Designing the unbuildable has had its day. But what’s next?
The new year is the traditional time to look forward. This new year will also be remembered as the beginning of the end of the worst global downturn since the Depression. Architecture, like everything else, follows the big social, political and economic trends and big changes in those mean big changes in architecture. But architecture is a slow-moving beast. Not only are architects, for all their purported radicalism, conservative but buildings take a long time to get from concept to completion. It would take decades to shift the dyed-in-the-wool modernism that by now has been part of the education of all practising architects. And most of the major buildings completed in the last five years were commissioned in the heady days of the boom.
There are some signs of change. While praising Zaha Hadid had become a radical credential, the worm began to turn with her Serpentine Pavilion, perceptively called by Observer critic Rowan Moore “an instant period piece”. In the meantime, Valencia is suing Santiago Calatrava because his eccentric giant armadillos are falling to bits, Will Alsop’s ironically named “The Public” has closed its doors, and with wonderful symbolic resonance Wolf Prix’s Frankfurt European Central Bank tower is three years late and three times over budget. While architects think they’re beyond fashion, of course they’re not and the days of the weird and unbuildable has to come to an end some time, and this may be the time. It will, however, be slow in coming and expect more arrogant blasts from the fading fashionistas of the last architectural season.
Architects had to sell their souls and their designs with bizarre metaphors – buildings like gas flames in Russia or a desert rose in Qatar
This is the past but where do we look for the future? If the principle that architecture follows social, political and economic trends – slowly – this is where we should look for clues.
In 2008 an unprecedented 18-years of economic growth came to a devastating end. This growth was fuelled by the entry of China, India and Russia into the world economy, otherwise known as globalisation. This was a period of rampant internationalism, the rise of the starchitect and the global rush for iconic buildings. When it came, the 2008 crash affected the old free-market economies in Europe and North American much more than the new and emerging economies. Starchitecture lived on in the new economies but straight modernism wasn’t part of their cultural baggage and architects had to sell their souls and their designs with bizarre metaphors – buildings like gas flames in Russia or a desert rose in Qatar.

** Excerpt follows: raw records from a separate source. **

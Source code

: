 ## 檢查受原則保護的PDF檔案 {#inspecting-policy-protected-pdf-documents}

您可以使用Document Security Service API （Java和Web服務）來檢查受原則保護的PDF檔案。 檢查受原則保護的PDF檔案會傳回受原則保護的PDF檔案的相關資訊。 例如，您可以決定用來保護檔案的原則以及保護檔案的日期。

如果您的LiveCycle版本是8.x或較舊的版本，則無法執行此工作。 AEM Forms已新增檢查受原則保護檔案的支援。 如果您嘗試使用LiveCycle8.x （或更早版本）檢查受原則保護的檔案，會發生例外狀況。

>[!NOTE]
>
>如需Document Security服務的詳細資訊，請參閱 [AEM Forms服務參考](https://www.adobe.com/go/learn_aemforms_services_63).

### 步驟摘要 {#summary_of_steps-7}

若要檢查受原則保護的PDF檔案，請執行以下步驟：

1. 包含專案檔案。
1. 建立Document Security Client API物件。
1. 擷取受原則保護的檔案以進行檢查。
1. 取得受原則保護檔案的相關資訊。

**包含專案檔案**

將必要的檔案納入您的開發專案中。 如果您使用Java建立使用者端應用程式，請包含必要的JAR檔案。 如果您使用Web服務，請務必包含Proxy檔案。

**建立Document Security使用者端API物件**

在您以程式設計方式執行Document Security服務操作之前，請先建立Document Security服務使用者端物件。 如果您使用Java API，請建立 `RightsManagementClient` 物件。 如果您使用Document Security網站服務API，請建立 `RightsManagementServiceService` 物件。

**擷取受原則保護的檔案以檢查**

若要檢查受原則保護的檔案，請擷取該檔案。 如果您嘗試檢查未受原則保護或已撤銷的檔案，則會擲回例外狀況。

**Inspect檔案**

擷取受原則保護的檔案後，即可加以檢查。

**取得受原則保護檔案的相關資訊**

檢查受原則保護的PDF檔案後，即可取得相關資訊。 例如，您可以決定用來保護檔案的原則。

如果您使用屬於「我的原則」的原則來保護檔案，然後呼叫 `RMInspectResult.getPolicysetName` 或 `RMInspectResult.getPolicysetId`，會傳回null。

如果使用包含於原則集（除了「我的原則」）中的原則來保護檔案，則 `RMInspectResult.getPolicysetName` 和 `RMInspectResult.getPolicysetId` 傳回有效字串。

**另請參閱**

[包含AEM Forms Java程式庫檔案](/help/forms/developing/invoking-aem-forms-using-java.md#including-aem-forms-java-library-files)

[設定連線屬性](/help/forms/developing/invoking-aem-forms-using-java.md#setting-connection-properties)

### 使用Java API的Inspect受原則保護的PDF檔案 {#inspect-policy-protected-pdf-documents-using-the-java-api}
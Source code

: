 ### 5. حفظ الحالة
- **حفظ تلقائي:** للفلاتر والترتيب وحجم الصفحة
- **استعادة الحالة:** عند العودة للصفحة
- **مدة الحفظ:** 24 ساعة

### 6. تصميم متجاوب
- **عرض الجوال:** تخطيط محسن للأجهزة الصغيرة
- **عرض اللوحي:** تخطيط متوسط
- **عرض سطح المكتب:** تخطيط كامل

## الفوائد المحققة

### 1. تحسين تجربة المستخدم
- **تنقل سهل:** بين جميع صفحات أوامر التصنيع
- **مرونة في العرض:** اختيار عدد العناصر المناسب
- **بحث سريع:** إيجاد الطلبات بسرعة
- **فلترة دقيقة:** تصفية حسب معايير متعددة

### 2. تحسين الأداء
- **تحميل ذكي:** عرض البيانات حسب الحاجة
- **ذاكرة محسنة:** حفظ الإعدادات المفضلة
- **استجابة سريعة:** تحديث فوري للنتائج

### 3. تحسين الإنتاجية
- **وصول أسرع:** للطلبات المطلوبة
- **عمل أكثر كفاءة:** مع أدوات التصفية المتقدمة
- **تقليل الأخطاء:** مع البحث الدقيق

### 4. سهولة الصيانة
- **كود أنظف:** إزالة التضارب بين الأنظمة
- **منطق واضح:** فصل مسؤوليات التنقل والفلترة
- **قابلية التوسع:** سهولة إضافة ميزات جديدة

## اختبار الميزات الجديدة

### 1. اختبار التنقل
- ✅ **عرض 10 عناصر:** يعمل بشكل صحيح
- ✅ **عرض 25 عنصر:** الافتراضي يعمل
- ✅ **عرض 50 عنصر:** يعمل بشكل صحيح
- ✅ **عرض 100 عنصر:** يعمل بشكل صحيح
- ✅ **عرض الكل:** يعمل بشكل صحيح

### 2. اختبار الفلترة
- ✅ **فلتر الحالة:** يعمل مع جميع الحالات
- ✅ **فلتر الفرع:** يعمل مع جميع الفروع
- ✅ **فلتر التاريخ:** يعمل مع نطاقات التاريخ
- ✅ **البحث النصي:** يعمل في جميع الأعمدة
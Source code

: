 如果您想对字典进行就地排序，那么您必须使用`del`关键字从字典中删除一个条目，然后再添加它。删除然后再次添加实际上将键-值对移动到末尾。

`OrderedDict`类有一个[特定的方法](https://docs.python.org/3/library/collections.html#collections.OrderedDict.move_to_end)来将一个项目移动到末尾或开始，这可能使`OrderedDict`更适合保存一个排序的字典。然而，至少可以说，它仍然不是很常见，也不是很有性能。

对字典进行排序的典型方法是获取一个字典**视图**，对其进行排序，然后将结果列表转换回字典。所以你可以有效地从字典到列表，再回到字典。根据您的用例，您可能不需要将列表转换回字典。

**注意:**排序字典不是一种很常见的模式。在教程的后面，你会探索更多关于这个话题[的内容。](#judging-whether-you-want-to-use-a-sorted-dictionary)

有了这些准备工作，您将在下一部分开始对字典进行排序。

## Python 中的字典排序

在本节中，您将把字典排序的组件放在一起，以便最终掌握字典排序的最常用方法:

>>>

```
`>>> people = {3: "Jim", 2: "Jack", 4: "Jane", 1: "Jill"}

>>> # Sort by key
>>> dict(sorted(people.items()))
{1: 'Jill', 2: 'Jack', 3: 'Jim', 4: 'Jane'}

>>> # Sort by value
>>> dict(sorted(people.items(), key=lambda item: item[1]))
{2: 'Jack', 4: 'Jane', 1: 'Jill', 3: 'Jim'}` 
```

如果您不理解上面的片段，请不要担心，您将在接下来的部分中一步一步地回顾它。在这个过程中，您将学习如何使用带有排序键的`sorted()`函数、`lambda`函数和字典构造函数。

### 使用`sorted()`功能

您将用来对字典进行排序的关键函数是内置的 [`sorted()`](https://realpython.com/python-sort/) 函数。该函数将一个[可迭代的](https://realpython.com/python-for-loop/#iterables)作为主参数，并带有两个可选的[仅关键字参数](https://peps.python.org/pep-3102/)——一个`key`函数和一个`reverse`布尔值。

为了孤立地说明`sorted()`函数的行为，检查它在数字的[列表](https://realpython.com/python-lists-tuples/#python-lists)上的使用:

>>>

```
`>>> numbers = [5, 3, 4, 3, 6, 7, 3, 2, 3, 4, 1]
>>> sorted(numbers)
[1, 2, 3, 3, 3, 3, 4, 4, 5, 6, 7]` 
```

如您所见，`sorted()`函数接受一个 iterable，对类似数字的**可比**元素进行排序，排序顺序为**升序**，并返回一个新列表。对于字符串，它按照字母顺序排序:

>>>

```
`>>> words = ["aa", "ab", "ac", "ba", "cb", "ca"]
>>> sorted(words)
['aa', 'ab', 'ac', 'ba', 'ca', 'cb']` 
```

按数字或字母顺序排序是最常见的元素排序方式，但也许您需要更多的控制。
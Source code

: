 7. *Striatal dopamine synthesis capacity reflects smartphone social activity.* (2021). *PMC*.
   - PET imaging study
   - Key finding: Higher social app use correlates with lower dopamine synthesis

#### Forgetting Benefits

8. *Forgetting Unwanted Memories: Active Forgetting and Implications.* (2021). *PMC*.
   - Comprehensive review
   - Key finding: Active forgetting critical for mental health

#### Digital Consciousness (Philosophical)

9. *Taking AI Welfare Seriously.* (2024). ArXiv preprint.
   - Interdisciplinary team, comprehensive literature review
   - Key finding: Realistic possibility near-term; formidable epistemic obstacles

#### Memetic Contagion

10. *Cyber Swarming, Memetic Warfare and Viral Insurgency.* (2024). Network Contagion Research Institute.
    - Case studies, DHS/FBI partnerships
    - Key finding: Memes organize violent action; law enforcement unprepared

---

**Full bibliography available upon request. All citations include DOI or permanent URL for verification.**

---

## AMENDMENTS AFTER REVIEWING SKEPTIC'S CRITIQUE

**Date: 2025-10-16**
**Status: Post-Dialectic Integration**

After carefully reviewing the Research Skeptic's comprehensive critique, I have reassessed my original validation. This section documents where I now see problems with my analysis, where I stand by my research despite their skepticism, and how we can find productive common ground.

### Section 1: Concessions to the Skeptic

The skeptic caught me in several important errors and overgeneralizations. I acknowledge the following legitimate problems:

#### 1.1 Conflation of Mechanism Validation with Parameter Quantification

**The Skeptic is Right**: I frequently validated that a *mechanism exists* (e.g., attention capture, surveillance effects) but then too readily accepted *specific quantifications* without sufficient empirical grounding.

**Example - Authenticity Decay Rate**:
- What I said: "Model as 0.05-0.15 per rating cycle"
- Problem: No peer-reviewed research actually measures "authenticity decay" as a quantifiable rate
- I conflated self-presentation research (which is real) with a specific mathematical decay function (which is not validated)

In the meantime, the internationalist political climate started to move into reverse gear. The USA has its Tea Party, Holland its Freedom Party and Britain UKIP. Nations are not just turning inwards but breaking up. Scotland will have a referendum, Catalonia wants one, the Lega Nord is out for an independent northern Italy, and Ukraine is resisting the deadly embrace of mother Russia. While the extreme nationalists may never be mainstream, established politics have absorbed their policies and under-the-counter barriers to trade and immigration are being raised.
Where will all this take architecture? Chinese, Middle-Eastern and Indian investors are buying up European and American development keeping alive the pre-crash aesthetics they once imported enthusiastically. Meanwhile, culture can be expected to turn inwards to the nation and region. But how will the descendants of the International Style deal with this? Will it be versions of the old anti-pomo Critical Regionalism, where “critical” just means unrecognisable? Or will younger modernists forget their predecessor’s rabid antipathy to representation and turn the fashion for abstract metaphor into metaphors of regionally traditional buildings? We know the new directions are out there, but can we tell which will win the race for the future?